Toliver Pty Ltd v Denz Wolman Services Pty Ltd

Case

[2000] WADC 125

18 MAY 2000


JURISDICTION     :   DISTRICT COURT OF WESTERN AUSTRALIA

IN CIVIL

LOCATION:   PERTH

CITATION:   TOLIVER PTY LTD -v- DENZ WOLMAN SERVICES PTY LTD & ANOR [2000] WADC 125

CORAM:   DEPUTY REGISTRAR HEWITT

HEARD:   4 MAY 2000

DELIVERED          :   18 MAY 2000

FILE NO/S:   CIV 2545 of 1999

BETWEEN:   TOLIVER PTY LTD (ACN 009 077 212)

Plaintiff

AND

DENZ WOLMAN SERVICES PTY LTD (ACN 009 355 337)
First Defendant

CHRISTOPHER ROBIN DENZ
Second Defendant

Catchwords:

Practice - Western Australia - Summary judgment - Whether the words "without deduction or set-off" preclude a defendant from raising an equitable set-off in a claim for outstanding rent under a lease

Legislation:

Supreme Court Rules, O 14

Trade Practices Act, s 52, s 87

Result:

Application dismissed

Representation:

Counsel:

Plaintiff:     Mr R A S Rowick

First Defendant             :     Mr P Clifford

Second Defendant         :     Mr P Clifford

Solicitors:

Plaintiff:     Bennett & Co

First Defendant             :     G Porter & Associates

Second Defendant         :     G Porter & Associates

Case(s) referred to in judgment(s):

City Bank Pty Ltd v Simon Fredericks Pty Ltd [1993] 2 VR 168

Connaught Restaurants Ltd v Indoor Leisure Ltd [1994] 4 All ER 834

Case(s) also cited:

Nil

  1. DEPUTY REGISTRAR HEWITT: In this matter the plaintiff applies pursuant to the provisions O 14 of the Supreme Court Rules for a summary judgment against the defendants.  The plaintiff's claim is in its essence for the arrears of rent and outgoings said to be due from the first defendant to the plaintiff under the terms of a sub-lease between those parties dated  24 October 1995 in which the second defendant was joined as a guarantor of the first defendant's obligations.

  2. Some criticisms have been made of the statement of claim however I intend to put those to one side.  The facts made it clear that during the period for which the claim is made the first defendant was in possession of the relevant property and during that time did not pay the full amount of rental and outgoings which according to the lease were payable.
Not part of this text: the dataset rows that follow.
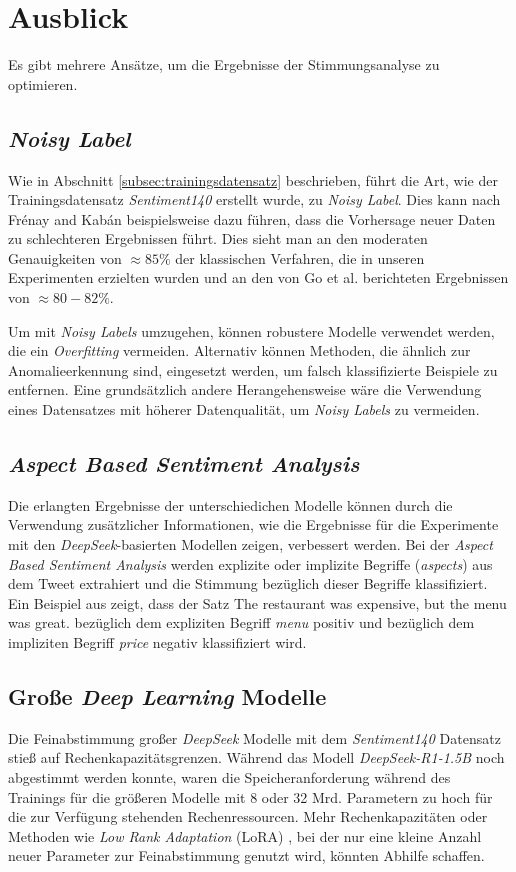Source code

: \section{Ausblick}\label{sec:ausblick}

Es gibt mehrere Ansätze, um die Ergebnisse der Stimmungsanalyse zu optimieren.

\subsection{\textit{Noisy Label}}
Wie in Abschnitt \ref{subsec:trainingsdatensatz} beschrieben, führt die Art, wie der Trainingsdatensatz \textit{Sentiment140} erstellt wurde, zu \textit{Noisy Label}.
Dies kann nach Fr{\'e}nay and Kab{\'a}n \cite{NoisyLabel2014} beispielsweise dazu führen, dass die Vorhersage neuer Daten zu schlechteren Ergebnissen führt.
Dies sieht man an den moderaten Genauigkeiten von $\approx{85}\%$ der klassischen Verfahren, die in unseren Experimenten erzielten wurden und an den von Go et al. \cite{go2009twitter} berichteten Ergebnissen von $\approx{80-82}\%$.

Um mit \textit{Noisy Labels} umzugehen, können robustere Modelle verwendet werden, die ein \textit{Overfitting} vermeiden.
Alternativ können Methoden, die ähnlich zur Anomalieerkennung sind, eingesetzt werden, um falsch klassifizierte Beispiele zu entfernen.
Eine grundsätzlich andere Herangehensweise wäre die Verwendung eines Datensatzes mit höherer Datenqualität, um \textit{Noisy Labels} zu vermeiden.

\subsection{\textit{Aspect Based Sentiment Analysis}}

Die erlangten Ergebnisse der unterschiedichen Modelle können durch die Verwendung zusätzlicher Informationen, wie die Ergebnisse für die Experimente mit den \textit{DeepSeek}-basierten Modellen zeigen, verbessert werden.
Bei der \textit{Aspect Based Sentiment Analysis} werden explizite oder implizite Begriffe (\textit{aspects}) aus dem Tweet extrahiert und die Stimmung bezüglich dieser Begriffe klassifiziert.
Ein Beispiel aus \cite{Hua_2024} zeigt, dass der Satz \glqq The restaurant was expensive, but the menu was great.\grqq{} bezüglich dem expliziten Begriff \textit{menu} positiv und bezüglich dem impliziten Begriff \textit{price} negativ klassifiziert wird.

\subsection{Große \textit{Deep Learning} Modelle}

Die Feinabstimmung großer \textit{DeepSeek} Modelle mit dem \textit{Sentiment140} Datensatz stieß auf Rechenkapazitätsgrenzen.
Während das Modell \textit{DeepSeek-R1-1.5B} noch abgestimmt werden konnte, waren die Speicheranforderung während des Trainings für die größeren Modelle mit 8 oder 32 Mrd. Parametern zu hoch für die zur Verfügung stehenden Rechenressourcen.
Mehr Rechenkapazitäten oder Methoden wie \textit{Low Rank Adaptation} (LoRA) \cite{lora2021}, bei der nur eine kleine Anzahl neuer Parameter zur Feinabstimmung genutzt wird, könnten Abhilfe schaffen.
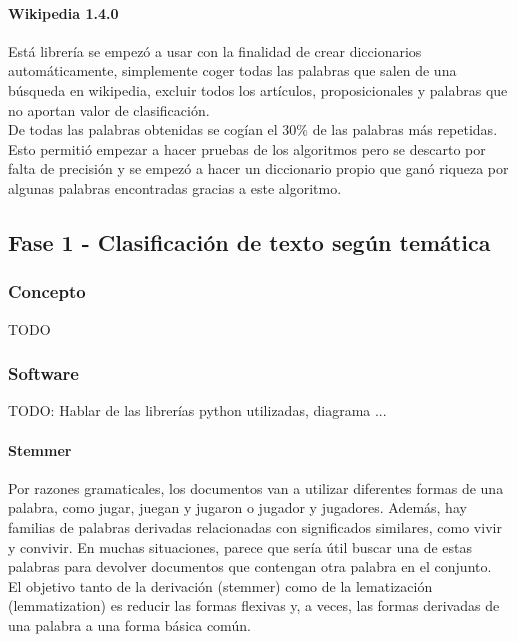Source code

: \documentclass[../all.tex]{subfiles}
\begin{document}
        \paragraph{Wikipedia 1.4.0}
            Está librería se empezó a usar con la finalidad de crear diccionarios automáticamente, simplemente coger todas las palabras que salen de una búsqueda en wikipedia, excluir todos los artículos, proposicionales y palabras que no aportan valor de clasificación.\\
            
            De todas las palabras obtenidas se cogían el 30\% de las palabras más repetidas. Esto permitió empezar a hacer pruebas de los algoritmos pero se descarto por falta de precisión y se empezó a hacer un diccionario propio que ganó riqueza por algunas palabras encontradas gracias a este algoritmo.
            

\newpage    
\subsection{Fase 1 - Clasificación de texto según temática}
    \subsubsection{Concepto}
    	
        {\color{red} 
            TODO
        }
    \subsubsection{Software}
        {\color{red} 
        TODO: Hablar de las librerías python utilizadas, diagrama ...
        }
    
    	\newpage
        \paragraph{Stemmer}
        	Por razones gramaticales, los documentos van a utilizar diferentes formas de una palabra, como jugar, juegan y jugaron o jugador y jugadores. Además, hay familias de palabras derivadas relacionadas con significados similares, como vivir y convivir. En muchas situaciones, parece que sería útil buscar una de estas palabras para devolver documentos que contengan otra palabra en el conjunto.\\
        	
        	El objetivo tanto de la derivación (stemmer) como de la lematización (lemmatization) es reducir las formas flexivas y, a veces, las formas derivadas de una palabra a una forma básica común.\\
        	
\end{document}
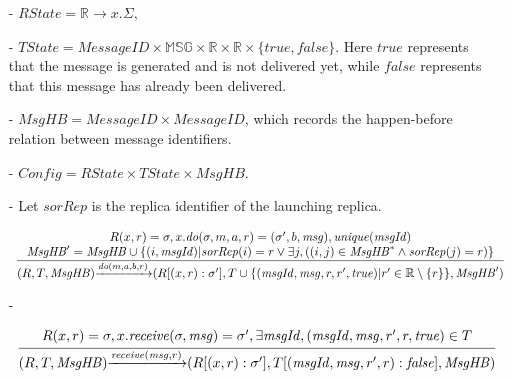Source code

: \begin{itemize}
\setlength{\itemsep}{0.5pt}
\item[-] $\mathit{RState} = \mathbb{R} \rightarrow x.\Sigma$,

\item[-] $\mathit{TState} = \mathit{MessageID} \times \mathbb{MSG} \times \mathbb{R} \times \mathbb{R} \times \{ \mathit{true},\mathit{false} \}$. Here $\mathit{true}$ represents that the message is generated and is not delivered yet, while $\mathit{false}$ represents that this message has already been delivered.

\item[-] $\mathit{MsgHB} = \mathit{MessageID} \times \mathit{MessageID}$, which records the happen-before relation between message identifiers.

\item[-] $\mathit{Config} = \mathit{RState} \times \mathit{TState} \times \mathit{MsgHB}$.

\item[-] Let $\mathit{sorRep}$ is the replica identifier of the launching replica.

$\begin{array}{l c}
   \bigfrac{
   \begin{array}{c}
     R(x,r) = \sigma, x.\mathit{do}(\sigma,m,a,r) = (\sigma',b,\mathit{msg}), \mathit{unique}(\mathit{msgId})\\
     \mathit{MsgHB}' = \mathit{MsgHB} \cup \{ (i,\mathit{msgId}) \vert \mathit{sorRep}(i) = r \vee \exists j, ( (i,j) \in \mathit{MsgHB}^* \wedge \mathit{sorRep}(j) = r) \}
   \end{array}}
     {(R,T,\mathit{MsgHB}) {\xrightarrow{\mathit{do}(m,a,b,r)}} (R[(x,r):\sigma'],T \cup \{ (\mathit{msgId},\mathit{msg},r,r',\mathit{true}) \vert r' \in \mathbb{R} \setminus \{ r \} \},\mathit{MsgHB}')}
\end{array}$

\item[-]

$\begin{array}{l c}
   \bigfrac{
   \begin{array}{c}
      R(x,r) = \sigma, x.\mathit{receive}(\sigma,\mathit{msg}) = \sigma',\exists \mathit{msgId},(\mathit{msgId},\mathit{msg},r',r,\mathit{true}) \in T
   \end{array}}
     {(R,T,\mathit{MsgHB}) {\xrightarrow{\mathit{receive}(\mathit{msg},r)}} (R[(x,r):\sigma'],T[(\mathit{msgId},\mathit{msg},r',r):\mathit{false}],\mathit{MsgHB})}
\end{array}$
\end{itemize}


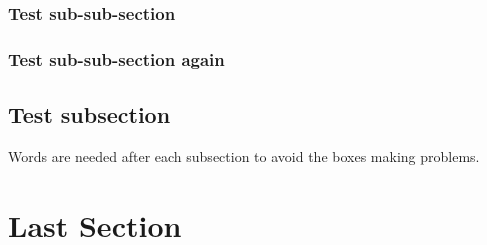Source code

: \documentclass[a4paper,openany]{book}
\begin{document}
{\begin{multicols}{2}

  \lipsum[3]

  \elf

  \showStdSpells


  \subsubsection{Test sub-sub-section}

  \lipsum[10]

  \subsubsection{Test sub-sub-section again}

  \subsection{Test subsection}
  Words are needed after each subsection to avoid the boxes making problems.



  \lipsum[2]

  \elf

  \showStdSpells


  \lipsum[10]

  \section{Last Section}

  \lipsum[3]

  \end{multicols}

}




\end{document}

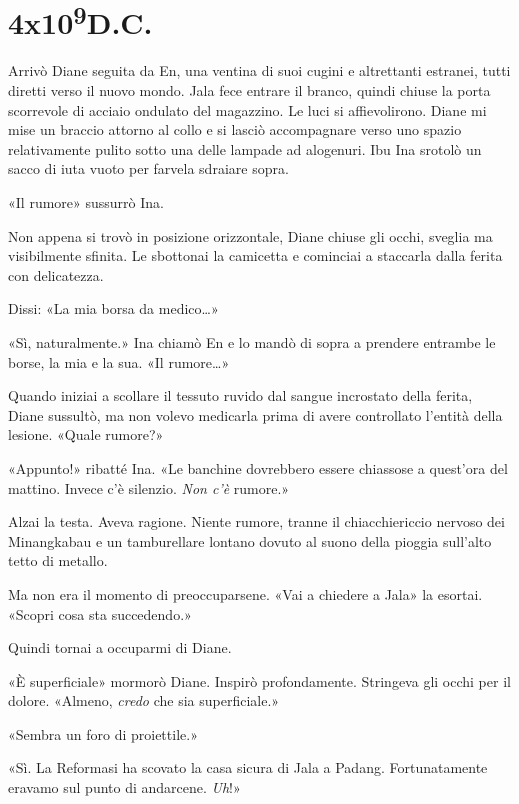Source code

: \chapter{4x10\textsuperscript{9}D.C.}\label{4x10^9-6}

\hfill\break

Arrivò Diane seguita da En, una ventina di suoi cugini e altrettanti
estranei, tutti diretti verso il nuovo mondo. Jala fece entrare il
branco, quindi chiuse la porta scorrevole di acciaio ondulato del
magazzino. Le luci si affievolirono. Diane mi mise un braccio attorno al
collo e si lasciò accompagnare verso uno spazio relativamente pulito
sotto una delle lampade ad alogenuri. Ibu Ina srotolò un sacco di iuta
vuoto per farvela sdraiare sopra.

«Il rumore» sussurrò Ina.

Non appena si trovò in posizione orizzontale, Diane chiuse gli occhi,
sveglia ma visibilmente sfinita. Le sbottonai la camicetta e cominciai a
staccarla dalla ferita con delicatezza.

Dissi: «La mia borsa da medico\ldots»

«Sì, naturalmente.» Ina chiamò En e lo mandò di sopra a prendere
entrambe le borse, la mia e la sua. «Il rumore\ldots»

Quando iniziai a scollare il tessuto ruvido dal sangue incrostato della
ferita, Diane sussultò, ma non volevo medicarla prima di avere
controllato l'entità della lesione. «Quale rumore?»

«Appunto!» ribatté Ina. «Le banchine dovrebbero essere chiassose a
quest'ora del mattino. Invece c'è silenzio. \emph{Non c'è} rumore.»

Alzai la testa. Aveva ragione. Niente rumore, tranne il chiacchiericcio
nervoso dei Minangkabau e un tamburellare lontano dovuto al suono della
pioggia sull'alto tetto di metallo.

Ma non era il momento di preoccuparsene. «Vai a chiedere a Jala» la
esortai. «Scopri cosa sta succedendo.»

Quindi tornai a occuparmi di Diane.

\separatorefiori

«È superficiale» mormorò Diane. Inspirò profondamente. Stringeva gli
occhi per il dolore. «Almeno, \emph{credo} che sia superficiale.»

«Sembra un foro di proiettile.»

«Sì. La Reformasi ha scovato la casa sicura di Jala a Padang.
Fortunatamente eravamo sul punto di andarcene. \emph{Uh}!»

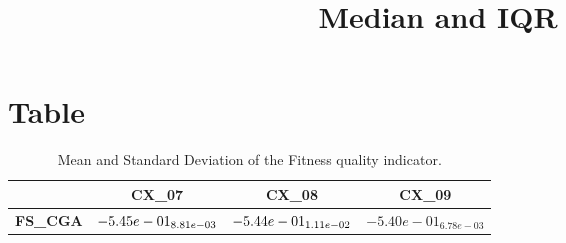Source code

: \documentclass{article}
\title{Median and IQR}
\author{}
\begin{document}
\maketitle
\section{Table}
\begin{table}[!htp]
  \caption{Mean and Standard Deviation of the Fitness quality indicator.}
  \label{table:Fitness}
  \centering
  \begin{scriptsize}
  \begin{tabular}{c|ccc}
      & \textbf{CX\_07} & \textbf{CX\_08} & \textbf{CX\_09} \\\hline
      \textbf{FS_CGA} & $\cellcolor{gray25} -5.45e-01_{8.81e-03} $ & $ \cellcolor{gray95} -5.44e-01_{1.11e-02} $ & $ -5.40e-01_{6.78e-03}$ \\
  \end{tabular}
  \end{scriptsize}
\end{table}
\end{document}
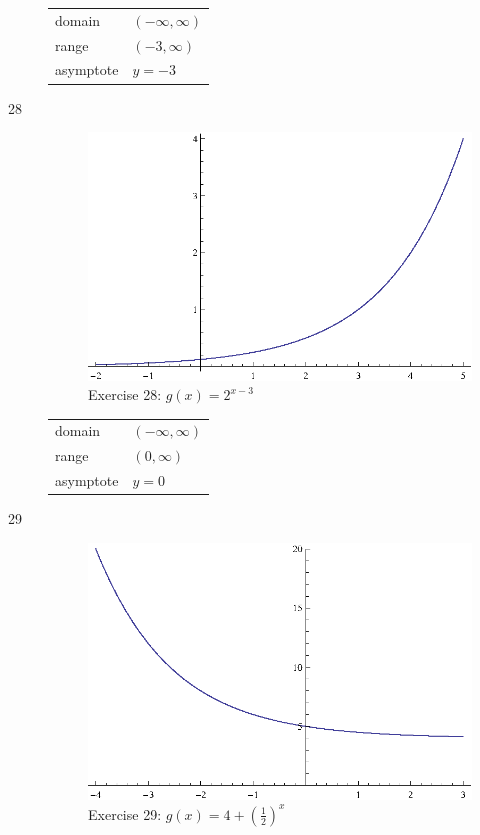 \documentclass{exam}
\begin{document}
\begin{description}
        \begin{tabular}[H]{ll}
          \toprule
          domain    & $(-\infty, \infty)$ \\
          range     & $(-3, \infty)$ \\
          asymptote & $y = -3$ \\
          \bottomrule
        \end{tabular}

      \item[28] 
        \begin{figure}[H]
          \centering
          \includegraphics[scale=0.9]{exercise28.eps}
          \caption*{Exercise 28: $g(x) = 2^{x - 3}$}
        \end{figure}

        \begin{tabular}[H]{ll}
          \toprule
          domain    & $(-\infty, \infty)$ \\
          range     & $(0, \infty)$ \\
          asymptote & $y = 0$ \\
          \bottomrule
        \end{tabular}

      \item[29] 
        \begin{figure}[H]
          \centering
          \includegraphics[scale=0.9]{exercise29.eps}
          \caption*{Exercise 29: $g(x) = 4 + \left( \frac{1}{2} \right)^x$}
        \end{figure}


\end{description}
\end{document}
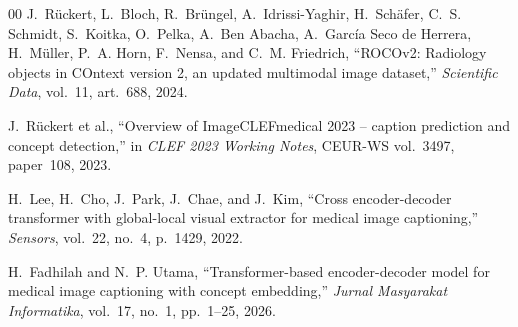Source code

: \documentclass[conference]{IEEEtran}
\begin{document}
\begin{thebibliography}{00}
J.~Rückert, L.~Bloch, R.~Brüngel, A.~Idrissi-Yaghir, H.~Schäfer, C.~S. Schmidt, S.~Koitka, O.~Pelka, A.~Ben Abacha, A.~García Seco de Herrera, H.~Müller, P.~A. Horn, F.~Nensa, and C.~M. Friedrich, ``ROCOv2: Radiology objects in COntext version 2, an updated multimodal image dataset,'' \emph{Scientific Data}, vol.~11, art.~688, 2024.

J.~Rückert et al., ``Overview of ImageCLEFmedical 2023 -- caption prediction and concept detection,'' in \emph{CLEF 2023 Working Notes}, CEUR-WS vol.~3497, paper~108, 2023.

H.~Lee, H.~Cho, J.~Park, J.~Chae, and J.~Kim, ``Cross encoder-decoder transformer with global-local visual extractor for medical image captioning,'' \emph{Sensors}, vol.~22, no.~4, p.~1429, 2022.

H.~Fadhilah and N.~P. Utama, ``Transformer-based encoder-decoder model for medical image captioning with concept embedding,'' \emph{Jurnal Masyarakat Informatika}, vol.~17, no.~1, pp.~1--25, 2026.

\end{thebibliography}
\end{document}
  3. In my view the plaintiff has made out a prima facie claim to judgment and I now turn to the matters which are raised by the defendants by way of defence.

  4. Although I shall deal with them in detail at a later stage in this judgment, I think it is appropriate to generally categorise some of the matters raised by the defendants as being matters which give rise to a counterclaim or set-off.  So characterised the plaintiff contends that these matters cannot give rise to a defence by virtue of the provisions of the sub-lease itself and in particular para 3 thereof.  In para 3 it is provided that the sub-lessee shall pay to the sub-lessor the rent  "… without deduction or set-off …".

  5. The first point to make is that para 3 contains a number of provisions including a covenant to pay rent but also covenants in respect of outgoings, rates and taxes and the like.  It is only in respect of the provisions concerning rent that there is any mention of the words "… without deduction or set-off …". 

  6. The plaintiff contends those words properly construed do not allow the Court to deny a judgment if the defence raised by the defendants might be described as a set-off.  In making those propositions the plaintiff relies on the decision of the Supreme Court of Victoria in City Bank Pty Ltd v Simon Fredericks Pty Ltd [1993] 2 VR 168. In that case the defendant was the lessee of a property of which the lessor had previously been Jam Factory Pty Ltd. At the relevant time City Bank Pty Ltd was the mortgagee in possession exercising rights under s 78 of the Victorian Transfer of Land Act.

  7. The defendant had previously arbitrated a claim against Jam Factory Pty Ltd and had obtained an award against that company of approximately $91,000.  The defendant contended that it could set-off that amount against the rental claimed from it by City Bank Pty Ltd in respect of its current occupation of the premises.  In deciding the case a single Judge of the Court concluded:

    (a)That there was no debt existing between the defendant and the plaintiff which was capable of being set-off, and

    (b)In any event the terms of the lease precluded a set-off against the rent.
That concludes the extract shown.